Assignment 17: Reading 13 - Paulson PaleoSketch

Bibliography:
Brandon Paulson and Tracy Hammond. PaleoSketch: Accurate Primitive Sketch Recognition and Beautification. Proceedings of the 13th international conference on Intelligent user interfaces. 2008

Summary:
The paper presents a system - PaleoSketch, that can accurately identify eight low level primitive shapes (line, polyline, ellipse, circle, arc, curve, spiral and helix) and hierarchically construct higher-level shapes based on geometric constraints defined by the user. Additionally, it also beautifies the sketch, thus providing early feedback.

The general architecture of the system consists of three steps: Pre-recognition, Shape Tests and Hierarchical interpretation. The pre-recognition, in addition to resampling, computing corners, speed and direction metrics, calculates two new features: Normalized distance between direction extremes (NDDE) and Direction Change ratio (DCR). These metrics are at the heart of the various shape tests. NDDE is computed by taking the distance between the points with the highest and lowest slopes. (change in y / change in x) This is normalized by the total stroke length. DCR is calculated by taking the max change in direction and dividing by average change in direction. Before performing the various shape tests, the system also determines if the shape is overtraced and is closed.

A shape is classified as complex when none of the shape tests pass. The final part of the system, the hierarchy function, sorts the results in order of best fit. The system was found to perform well in the given dataset and is comparable to the best low-level recognizers, that don't handle so many shapes.

Discussion:
PaleoSketch is a great example of a geometry based recognizer, and shows how far a constraint based sketch recognition system can go. It was nice to see simple metrics such as NDDE and DCR to be very effective in identifying primitive shapes. I wonder how the authors arrived at the various thresholds used in the paper. (Mainly during preprocessing, when checking for overtracing and if the figure is closed), as those seem crucial to the performance of the shape tests.
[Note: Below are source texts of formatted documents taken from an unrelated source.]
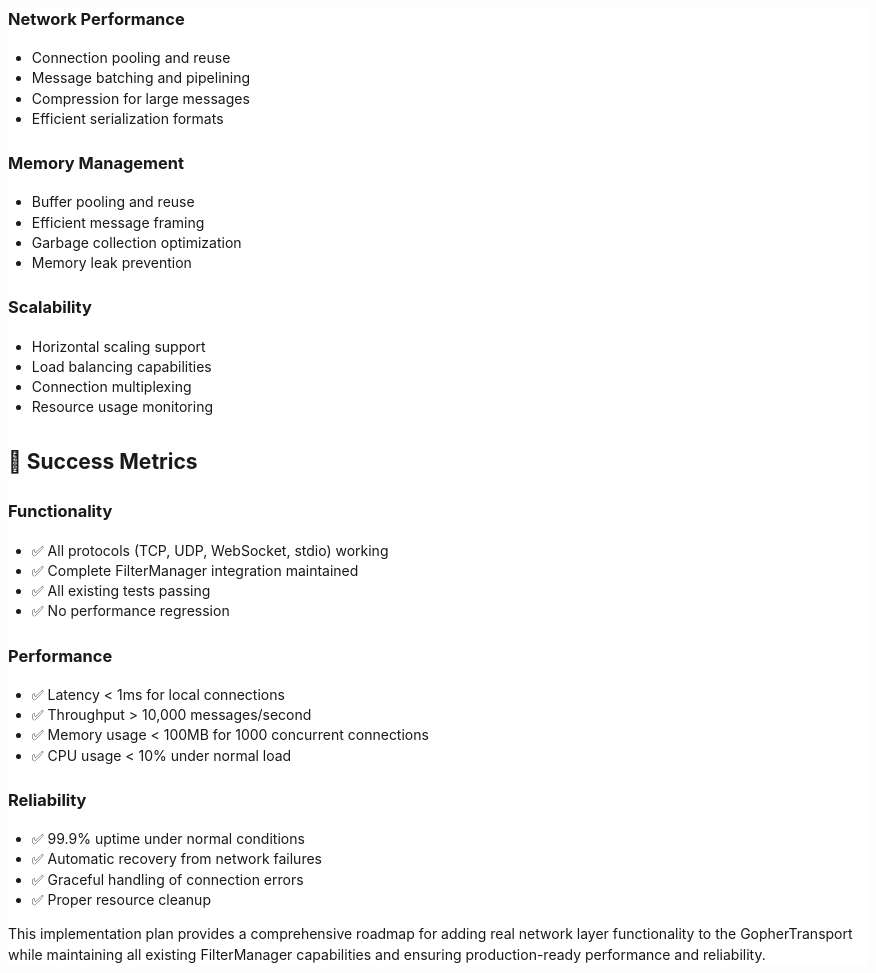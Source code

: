 ### **Network Performance**
- Connection pooling and reuse
- Message batching and pipelining
- Compression for large messages
- Efficient serialization formats

### **Memory Management**
- Buffer pooling and reuse
- Efficient message framing
- Garbage collection optimization
- Memory leak prevention

### **Scalability**
- Horizontal scaling support
- Load balancing capabilities
- Connection multiplexing
- Resource usage monitoring

## 🎯 **Success Metrics**

### **Functionality**
- ✅ All protocols (TCP, UDP, WebSocket, stdio) working
- ✅ Complete FilterManager integration maintained
- ✅ All existing tests passing
- ✅ No performance regression

### **Performance**
- ✅ Latency < 1ms for local connections
- ✅ Throughput > 10,000 messages/second
- ✅ Memory usage < 100MB for 1000 concurrent connections
- ✅ CPU usage < 10% under normal load

### **Reliability**
- ✅ 99.9% uptime under normal conditions
- ✅ Automatic recovery from network failures
- ✅ Graceful handling of connection errors
- ✅ Proper resource cleanup

This implementation plan provides a comprehensive roadmap for adding real network layer functionality to the GopherTransport while maintaining all existing FilterManager capabilities and ensuring production-ready performance and reliability.
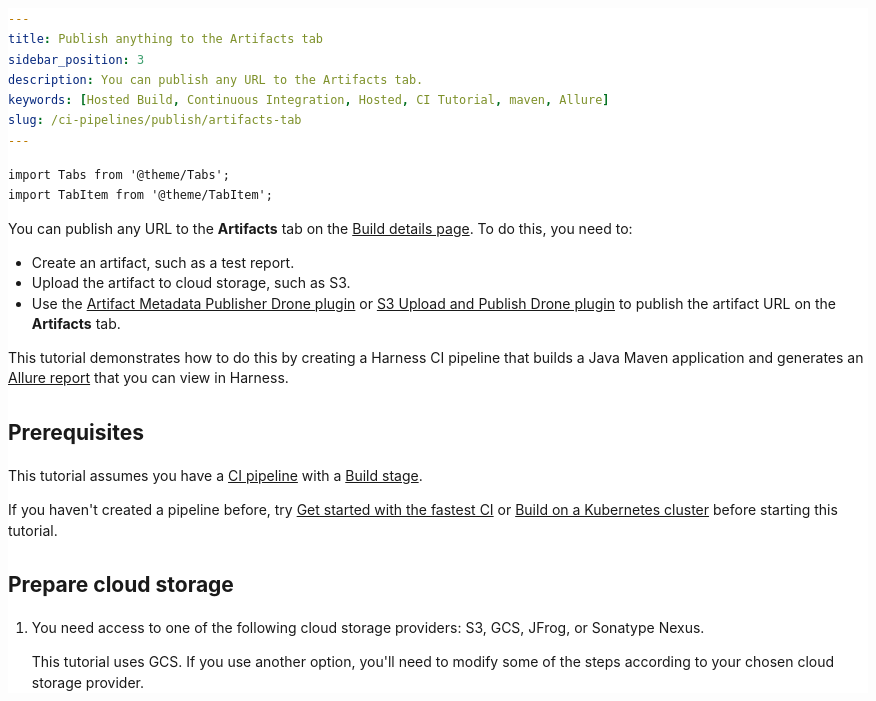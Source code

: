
 ```yaml
---
title: Publish anything to the Artifacts tab
sidebar_position: 3
description: You can publish any URL to the Artifacts tab.
keywords: [Hosted Build, Continuous Integration, Hosted, CI Tutorial, maven, Allure]
slug: /ci-pipelines/publish/artifacts-tab
---
```


```mdx-code-block
import Tabs from '@theme/Tabs';
import TabItem from '@theme/TabItem';
```

<ctabanner
  buttonText="Learn More"
  title="Continue your learning journey."
  tagline="Take a Continuous Integration Certification today!"
  link="/certifications/continuous-integration"
  closable={true}
  target="_self"
/>

You can publish any URL to the **Artifacts** tab on the [Build details page](/docs/continuous-integration/use-ci/viewing-builds). To do this, you need to:

* Create an artifact, such as a test report.
* Upload the artifact to cloud storage, such as S3.
* Use the [Artifact Metadata Publisher Drone plugin](https://github.com/drone-plugins/artifact-metadata-publisher) or [S3 Upload and Publish Drone plugin](https://github.com/harness-community/drone-s3-upload-publish) to publish the artifact URL on the **Artifacts** tab.

This tutorial demonstrates how to do this by creating a Harness CI pipeline that builds a Java Maven application and generates an [Allure report](https://qameta.io/allure-report/) that you can view in Harness.

## Prerequisites

This tutorial assumes you have a [CI pipeline](/docs/continuous-integration/use-ci/prep-ci-pipeline-components) with a [Build stage](/docs/continuous-integration/use-ci/set-up-build-infrastructure/ci-stage-settings).

If you haven't created a pipeline before, try [Get started with the fastest CI](/tutorials/ci-pipelines/fastest-ci) or [Build on a Kubernetes cluster](/tutorials/ci-pipelines/kubernetes-build-farm) before starting this tutorial.

## Prepare cloud storage

1. You need access to one of the following cloud storage providers: S3, GCS, JFrog, or Sonatype Nexus.

   This tutorial uses GCS. If you use another option, you'll need to modify some of the steps according to your chosen cloud storage provider.
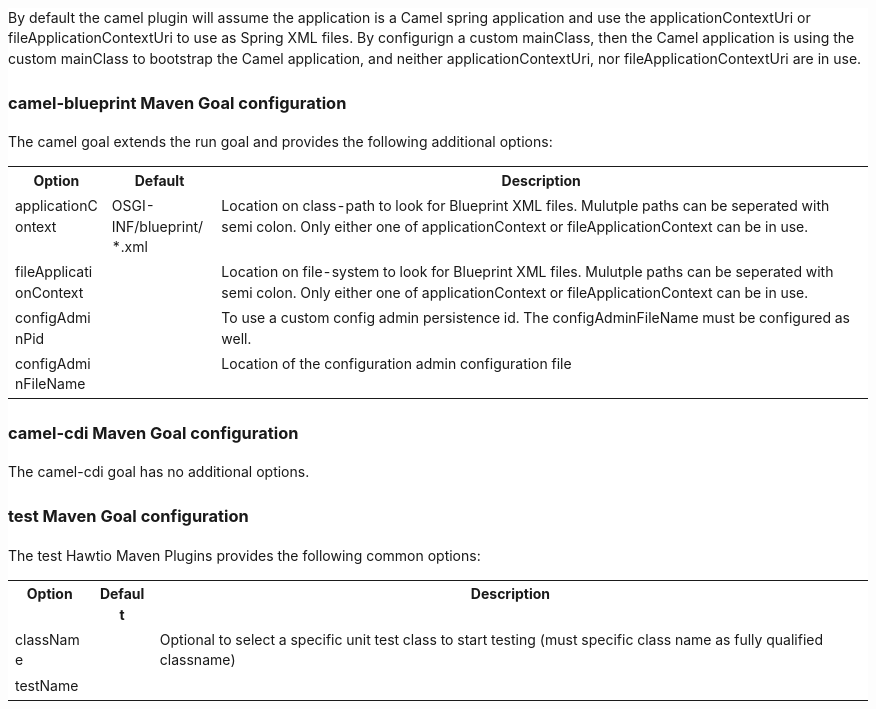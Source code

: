 </table>

By default the camel plugin will assume the application is a Camel spring application and use the applicationContextUri or fileApplicationContextUri to use as Spring XML files. By configurign a custom mainClass, then the Camel application is using the custom mainClass to bootstrap the Camel application, and neither applicationContextUri, nor fileApplicationContextUri are in use.

### camel-blueprint Maven Goal configuration

The camel goal extends the run goal and provides the following additional options:

<table class="table">
  <tr>
    <th>Option</th>
    <th>Default</th>
    <th>Description</th>
  </tr>
  <tr>
    <td>applicationContext</td>
    <td>OSGI-INF/blueprint/*.xml</td>
    <td>Location on class-path to look for Blueprint XML files. Mulutple paths can be seperated with semi colon. Only either one of applicationContext or fileApplicationContext can be in use.</td>
  </tr> 
  <tr>
    <td>fileApplicationContext</td>
    <td></td>
    <td>Location on file-system to look for Blueprint XML files. Mulutple paths can be seperated with semi colon. Only either one of applicationContext or fileApplicationContext can be in use.</td>
  </tr> 
  <tr>
    <td>configAdminPid</td>
    <td></td>
    <td>To use a custom config admin persistence id. The configAdminFileName must be configured as well.</td>
  </tr> 
  <tr>
    <td>configAdminFileName</td>
    <td></td>
    <td>Location of the configuration admin configuration file</td>
  </tr>     
</table>

### camel-cdi Maven Goal configuration

The camel-cdi goal has no additional options.


### test Maven Goal configuration

The test Hawtio Maven Plugins provides the following common options:

<table class="table">
  <tr>
    <th>Option</th>
    <th>Default</th>
    <th>Description</th>
  </tr>
  <tr>
    <td>className</td>
    <td></td>
    <td>Optional to select a specific unit test class to start testing (must specific class name as fully qualified classname)</td>
  </tr>  
  <tr>
    <td>testName</td>
    <td></td>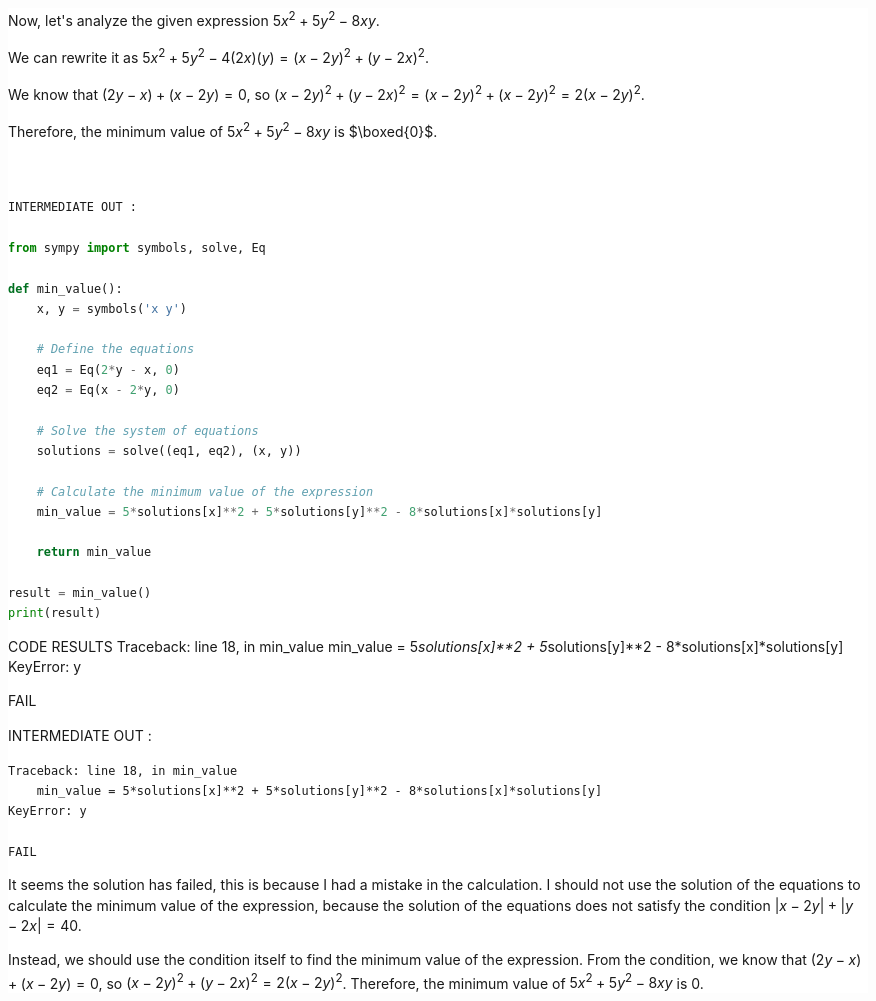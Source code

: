 Now, let's analyze the given expression $5x^2+5y^2-8xy$.

We can rewrite it as $5x^2 + 5y^2 - 4(2x)(y) = (x-2y)^2 + (y-2x)^2$.

We know that $(2y-x) + (x-2y) = 0$, so $(x-2y)^2 + (y-2x)^2 = (x-2y)^2 + (x-2y)^2 = 2(x-2y)^2$.

Therefore, the minimum value of $5x^2+5y^2-8xy$ is $\boxed{0}$.
```python


INTERMEDIATE OUT :

from sympy import symbols, solve, Eq

def min_value():
    x, y = symbols('x y')

    # Define the equations
    eq1 = Eq(2*y - x, 0)
    eq2 = Eq(x - 2*y, 0)

    # Solve the system of equations
    solutions = solve((eq1, eq2), (x, y))

    # Calculate the minimum value of the expression
    min_value = 5*solutions[x]**2 + 5*solutions[y]**2 - 8*solutions[x]*solutions[y]

    return min_value

result = min_value()
print(result)
```

CODE RESULTS Traceback: line 18, in min_value
    min_value = 5*solutions[x]**2 + 5*solutions[y]**2 - 8*solutions[x]*solutions[y]
KeyError: y

FAIL


INTERMEDIATE OUT :
```output
Traceback: line 18, in min_value
    min_value = 5*solutions[x]**2 + 5*solutions[y]**2 - 8*solutions[x]*solutions[y]
KeyError: y

FAIL

```
It seems the solution has failed, this is because I had a mistake in the calculation. I should not use the solution of the equations to calculate the minimum value of the expression, because the solution of the equations does not satisfy the condition $|x-2y| + |y-2x| = 40$.

Instead, we should use the condition itself to find the minimum value of the expression. From the condition, we know that $(2y-x) + (x-2y) = 0$, so $(x-2y)^2 + (y-2x)^2 = 2(x-2y)^2$. Therefore, the minimum value of $5x^2+5y^2-8xy$ is $0$.
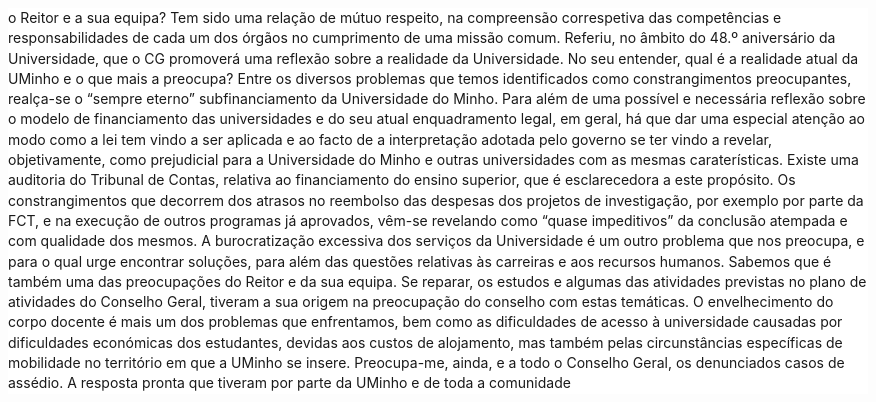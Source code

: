 o Reitor e a sua equipa?
Tem sido uma relação de mútuo respeito,
na compreensão correspetiva das
competências e responsabilidades de cada
um dos órgãos no cumprimento de uma
missão comum.
Referiu, no âmbito do 48.º aniversário
da Universidade, que o CG promoverá
uma reflexão sobre a realidade da
Universidade. No seu entender, qual é a
realidade atual da UMinho e o que mais
a preocupa?
Entre os diversos problemas que temos
identificados como constrangimentos
preocupantes, realça-se o “sempre
eterno” subfinanciamento da
Universidade do Minho. Para além
de uma possível e necessária reflexão
sobre o modelo de financiamento
das universidades e do seu atual
enquadramento legal, em geral, há que
dar uma especial atenção ao modo como
a lei tem vindo a ser aplicada e ao facto
de a interpretação adotada pelo governo
se ter vindo a revelar, objetivamente,
como prejudicial para a Universidade
do Minho e outras universidades com
as mesmas caraterísticas. Existe uma
auditoria do Tribunal de Contas, relativa
ao financiamento do ensino superior, que
é esclarecedora a este propósito.
Os constrangimentos que decorrem dos
atrasos no reembolso das despesas dos
projetos de investigação, por exemplo
por parte da FCT, e na execução de
outros programas já aprovados, vêm-se
revelando como “quase impeditivos” da
conclusão atempada e com qualidade dos
mesmos.
A burocratização excessiva dos serviços
da Universidade é um outro problema
que nos preocupa, e para o qual urge
encontrar soluções, para além das
questões relativas às carreiras e aos
recursos humanos. Sabemos que é
também uma das preocupações do Reitor
e da sua equipa.
Se reparar, os estudos e algumas
das atividades previstas no plano de
atividades do Conselho Geral, tiveram a
sua origem na preocupação do conselho
com estas temáticas.
O envelhecimento do corpo docente é
mais um dos problemas que enfrentamos,
bem como as dificuldades de acesso à
universidade causadas por dificuldades
económicas dos estudantes, devidas aos
custos de alojamento, mas também pelas
circunstâncias específicas de mobilidade
no território em que a UMinho se insere.
Preocupa-me, ainda, e a todo o Conselho
Geral, os denunciados casos de assédio.
A resposta pronta que tiveram por parte
da UMinho e de toda a comunidade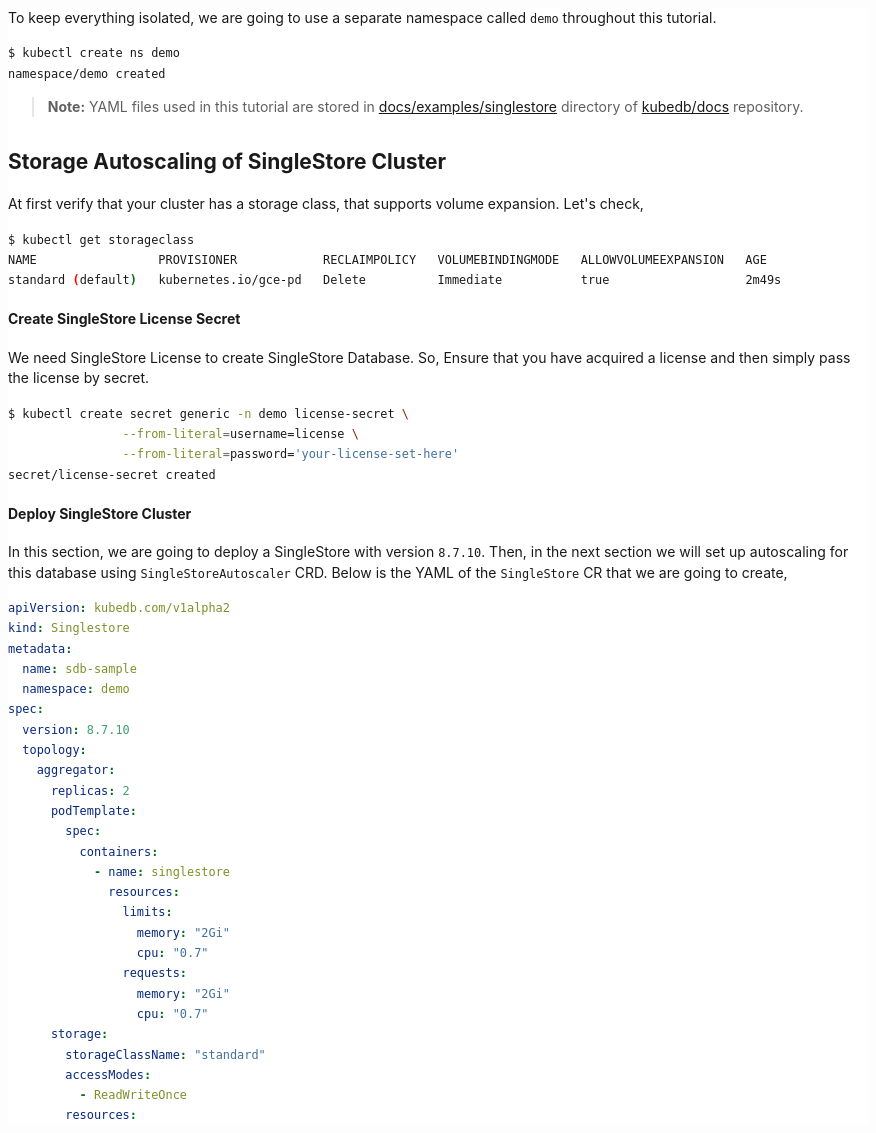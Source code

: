 To keep everything isolated, we are going to use a separate namespace called `demo` throughout this tutorial.

```bash
$ kubectl create ns demo
namespace/demo created
```

> **Note:** YAML files used in this tutorial are stored in [docs/examples/singlestore](/docs/v2024.9.30/examples/singlestore) directory of [kubedb/docs](https://github.com/kubedb/docs) repository.

## Storage Autoscaling of SingleStore Cluster

At first verify that your cluster has a storage class, that supports volume expansion. Let's check,

```bash
$ kubectl get storageclass
NAME                 PROVISIONER            RECLAIMPOLICY   VOLUMEBINDINGMODE   ALLOWVOLUMEEXPANSION   AGE
standard (default)   kubernetes.io/gce-pd   Delete          Immediate           true                   2m49s
```

#### Create SingleStore License Secret

We need SingleStore License to create SingleStore Database. So, Ensure that you have acquired a license and then simply pass the license by secret.

```bash
$ kubectl create secret generic -n demo license-secret \
                --from-literal=username=license \
                --from-literal=password='your-license-set-here'
secret/license-secret created
```

#### Deploy SingleStore Cluster

In this section, we are going to deploy a SingleStore with version `8.7.10`.  Then, in the next section we will set up autoscaling for this database using `SingleStoreAutoscaler` CRD. Below is the YAML of the `SingleStore` CR that we are going to create,

```yaml
apiVersion: kubedb.com/v1alpha2
kind: Singlestore
metadata:
  name: sdb-sample
  namespace: demo
spec:
  version: 8.7.10
  topology:
    aggregator:
      replicas: 2
      podTemplate:
        spec:
          containers:
            - name: singlestore
              resources:
                limits:
                  memory: "2Gi"
                  cpu: "0.7"
                requests:
                  memory: "2Gi"
                  cpu: "0.7"
      storage:
        storageClassName: "standard"
        accessModes:
          - ReadWriteOnce
        resources:
```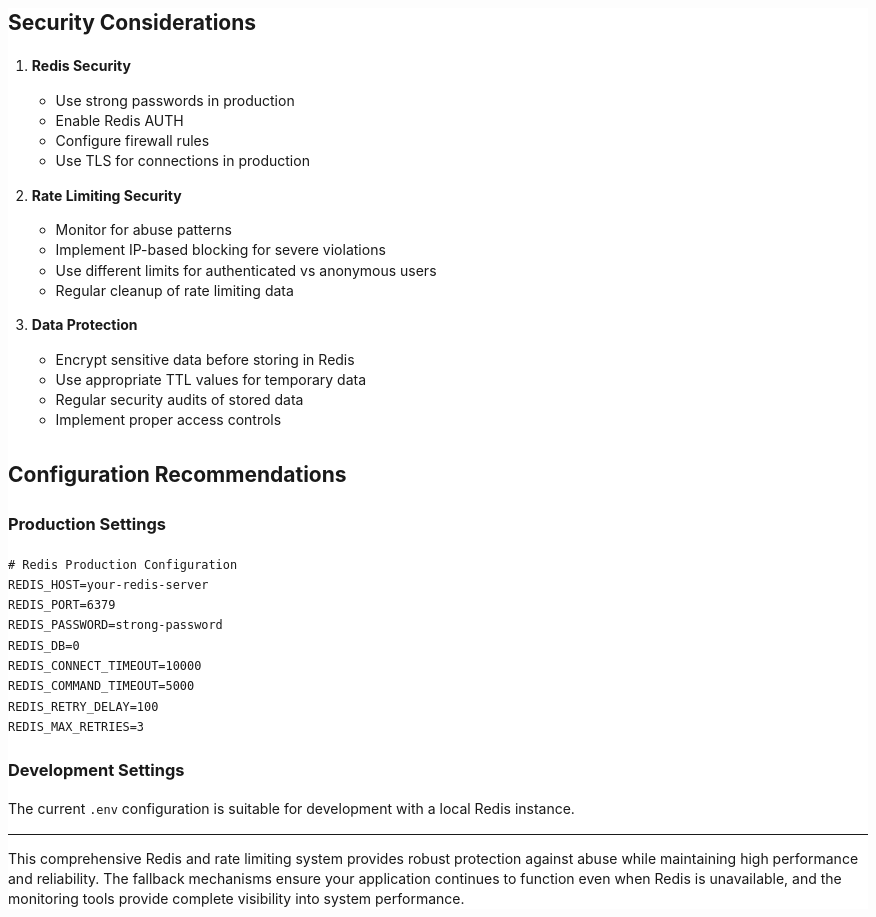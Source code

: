 ## Security Considerations

1. **Redis Security**
   - Use strong passwords in production
   - Enable Redis AUTH
   - Configure firewall rules
   - Use TLS for connections in production

2. **Rate Limiting Security**
   - Monitor for abuse patterns
   - Implement IP-based blocking for severe violations
   - Use different limits for authenticated vs anonymous users
   - Regular cleanup of rate limiting data

3. **Data Protection**
   - Encrypt sensitive data before storing in Redis
   - Use appropriate TTL values for temporary data
   - Regular security audits of stored data
   - Implement proper access controls

## Configuration Recommendations

### Production Settings

```env
# Redis Production Configuration
REDIS_HOST=your-redis-server
REDIS_PORT=6379
REDIS_PASSWORD=strong-password
REDIS_DB=0
REDIS_CONNECT_TIMEOUT=10000
REDIS_COMMAND_TIMEOUT=5000
REDIS_RETRY_DELAY=100
REDIS_MAX_RETRIES=3
```

### Development Settings

The current `.env` configuration is suitable for development with a local Redis instance.

---

This comprehensive Redis and rate limiting system provides robust protection against abuse while maintaining high performance and reliability. The fallback mechanisms ensure your application continues to function even when Redis is unavailable, and the monitoring tools provide complete visibility into system performance.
Assignment 16: Reading 12 - Paulson Features

Bibliography:
Brandon Paulson, Pankaj Rajan, Pedro Davalos, Ricardo Gutierrez-Osuna, and Tracy Hammond. What!?! No Rubine Features?: Using Geometric-based Features to Produce Normalized Confidence Values for Sketch Recognition. VL/HCC Workshop: Sketch Tools for Diagramming. 2008.

Summary:
This paper presents a hybrid sketch recognition system, for recognizing lower-level primitives that combines features from both gesture and geometric recognition systems. The system aims at making the recognition user independent and allow for interpretation with normalized confidence values.

The system uses a quadratic classifier that contains both geometric and gesture features. The feature set consists of 44 features, 31 geometric and 13 of rubine's gesture based features. Feature subset selection was done using a greedy, sequential feed forward (SFS) technique. Using this subset of features, the accuracy achieved was comparable to that of the PaleoSketch system.

The system is easier to code and performs faster classification when compared to the PaleoSketch system as fewer features need to be compared. 14 of the 31 geometric features were present in the optimal subset, which included NDDE and DCR, (See PaleoSketch), least squares line, major-minor axis ratio. Only total-rotation was chosen from the gesture based features in the optimal subset, which is mainly because the data was chosen such that it was user independent.

Discussion:
It was nice to see that geometric constraints play an important role in user independent recognition systems. While gesture recognition has its place in the field of sketch recognition, I see geometric recognition to be a key player in bringing sketch recognition systems to main stream mobile platforms. Thinking of app developers who'll be building apps on these gesture based devices, I think it makes more sense for them to use recognition engines that are user independent.